Shannon's theorem is an important theorem in forward error correction, and describes the minimum amount of redundancy required to enable reliable communication over a channel that has a certain error probability or signal-to-noise ratio (SNR). This minimum required redundancy gives a theoretical upper bound for the attainable spectral efficiency in bit/s/Hz of a channel coding scheme (an error-correcting scheme, typically combined width a digital modulation scheme) for a specific SNR. For example, if the SNR is 0 dB, the spectral efficiency can not be higher than 1 bit/s/Hz, resulting in that the information rate in bit/s (the useful bitrate, excluding redundant ECC) can not be higher than the bandwidth in hertz.

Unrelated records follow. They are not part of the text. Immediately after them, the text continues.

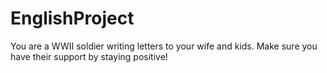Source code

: # EnglishProject
You are a WWII soldier writing letters to your wife and kids. Make sure you have their support by staying positive!
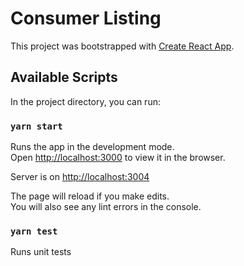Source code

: # Consumer Listing

This project was bootstrapped with [Create React App](https://github.com/facebook/create-react-app).


## Available Scripts

In the project directory, you can run:

### `yarn start`

Runs the app in the development mode.<br />
Open [http://localhost:3000](http://localhost:3000) to view it in the browser.

Server is on [http://localhost:3004](http://localhost:3004)

The page will reload if you make edits.<br />
You will also see any lint errors in the console.

### `yarn test`
Runs unit tests

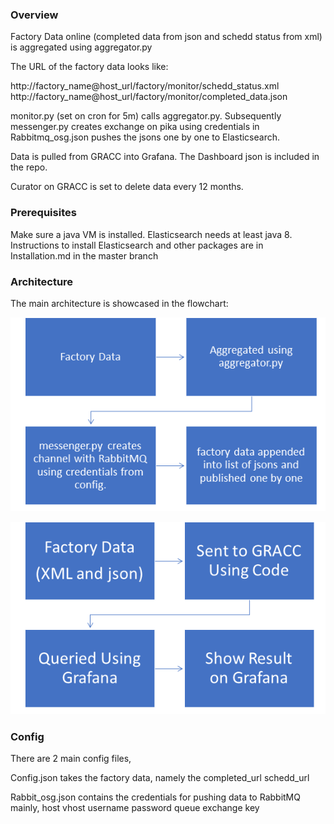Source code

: ### Overview


Factory Data online (completed data from json and schedd status from xml) is aggregated using
aggregator.py

The URL of the factory data looks like:

http://factory_name@host_url/factory/monitor/schedd_status.xml
http://factory_name@host_url/factory/monitor/completed_data.json

monitor.py (set on cron for 5m) calls aggregator.py. 
Subsequently messenger.py creates exchange on pika using credentials in Rabbitmq_osg.json pushes
the jsons one by one to Elasticsearch.

Data is pulled from GRACC into Grafana. The Dashboard json is included in the repo.

Curator on GRACC is set to delete data every 12 months.


### Prerequisites


Make sure a java VM is installed. Elasticsearch needs at least java 8.
Instructions to install Elasticsearch and other packages are in Installation.md in the master branch


### Architecture


The main architecture is showcased in the flowchart:

![](images/image.png)


![](images/image2.png)

### Config


There are 2 main config files,

  Config.json takes the factory data, namely the 
    completed_url 
    schedd_url
    
  Rabbit_osg.json contains the credentials for pushing data to RabbitMQ mainly,
    host
    vhost
    username
    password
    queue
    exchange
    key


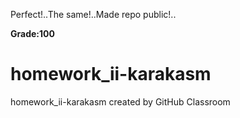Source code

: Perfect!..The same!..Made repo public!..

**Grade:100**

# homework_ii-karakasm
homework_ii-karakasm created by GitHub Classroom
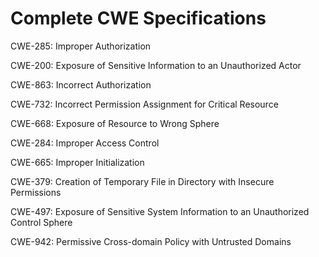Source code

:

# Complete CWE Specifications

CWE-285: Improper Authorization

CWE-200: Exposure of Sensitive Information to an Unauthorized Actor

CWE-863: Incorrect Authorization

CWE-732: Incorrect Permission Assignment for Critical Resource

CWE-668: Exposure of Resource to Wrong Sphere

CWE-284: Improper Access Control

CWE-665: Improper Initialization

CWE-379: Creation of Temporary File in Directory with Insecure Permissions

CWE-497: Exposure of Sensitive System Information to an Unauthorized Control Sphere

CWE-942: Permissive Cross-domain Policy with Untrusted Domains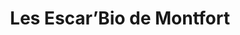 ---
title: "Les Escar’Bio de Montfort"
url: /thury-harcourt-le-hom/les-escarbio-de-montfort/
shop: Hofladen
---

The minimum redundancy required on a channel is expressed in terms of the channel capacity. Any error-correcting code must then have a code rate that does not exceed the capacity of the channel. The actual code rate required depends on the error-correcting code used, and may be lower. This is because Shannon's proof was only of existential nature, and did not show how to construct optimal codes reaching the channel capacity.
[edit] Hybrid schemes
Hybrid ARQ is a combination of ARQ and forward error correction. There are two basic approaches[2]:
- Messages are always transmitted with FEC parity data (and error-detection redundancy). A receiver decodes a message using the parity information, and requests retransmission using ARQ only if the parity data was not sufficient for successful decoding (identified through a failed integrity check).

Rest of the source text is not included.